> Source records:
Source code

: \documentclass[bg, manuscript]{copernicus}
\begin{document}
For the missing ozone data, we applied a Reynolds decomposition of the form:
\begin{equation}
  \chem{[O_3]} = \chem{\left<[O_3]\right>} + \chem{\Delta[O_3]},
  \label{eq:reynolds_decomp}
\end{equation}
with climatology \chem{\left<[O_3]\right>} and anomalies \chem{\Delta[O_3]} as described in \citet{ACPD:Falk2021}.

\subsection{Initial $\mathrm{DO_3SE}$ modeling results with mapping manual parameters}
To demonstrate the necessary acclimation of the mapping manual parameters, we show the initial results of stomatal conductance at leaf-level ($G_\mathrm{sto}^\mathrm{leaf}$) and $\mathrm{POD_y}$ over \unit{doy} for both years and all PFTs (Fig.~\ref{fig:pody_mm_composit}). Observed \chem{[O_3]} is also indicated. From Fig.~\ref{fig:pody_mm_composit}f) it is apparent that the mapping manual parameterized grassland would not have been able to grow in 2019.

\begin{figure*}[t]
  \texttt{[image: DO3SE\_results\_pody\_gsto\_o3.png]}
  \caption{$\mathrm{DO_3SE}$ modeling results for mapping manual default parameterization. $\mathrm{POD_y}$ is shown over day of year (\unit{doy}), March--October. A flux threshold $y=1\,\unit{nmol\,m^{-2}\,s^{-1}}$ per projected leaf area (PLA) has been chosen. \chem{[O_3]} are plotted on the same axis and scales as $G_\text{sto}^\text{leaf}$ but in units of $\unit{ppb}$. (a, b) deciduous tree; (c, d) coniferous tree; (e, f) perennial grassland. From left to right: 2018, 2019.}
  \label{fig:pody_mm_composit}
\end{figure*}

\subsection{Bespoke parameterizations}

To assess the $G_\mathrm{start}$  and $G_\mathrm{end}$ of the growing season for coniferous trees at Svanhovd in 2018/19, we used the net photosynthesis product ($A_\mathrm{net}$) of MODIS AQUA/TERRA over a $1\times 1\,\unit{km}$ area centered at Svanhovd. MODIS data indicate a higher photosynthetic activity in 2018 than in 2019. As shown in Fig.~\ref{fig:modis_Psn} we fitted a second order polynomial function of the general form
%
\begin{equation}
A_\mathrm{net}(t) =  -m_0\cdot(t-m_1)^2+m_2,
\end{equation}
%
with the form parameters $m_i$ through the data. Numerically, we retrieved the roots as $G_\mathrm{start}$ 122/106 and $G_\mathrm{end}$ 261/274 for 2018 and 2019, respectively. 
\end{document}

> EXERCISE:
Copy each line of the records above that carries the word "modeling".

> WRITTEN SOLUTION:
\subsection{Initial $\mathrm{DO_3SE}$ modeling results with mapping manual parameters}
  \caption{$\mathrm{DO_3SE}$ modeling results for mapping manual default parameterization. $\mathrm{POD_y}$ is shown over day of year (\unit{doy}), March--October. A flux threshold $y=1\,\unit{nmol\,m^{-2}\,s^{-1}}$ per projected leaf area (PLA) has been chosen. \chem{[O_3]} are plotted on the same axis and scales as $G_\text{sto}^\text{leaf}$ but in units of $\unit{ppb}$. (a, b) deciduous tree; (c, d) coniferous tree; (e, f) perennial grassland. From left to right: 2018, 2019.}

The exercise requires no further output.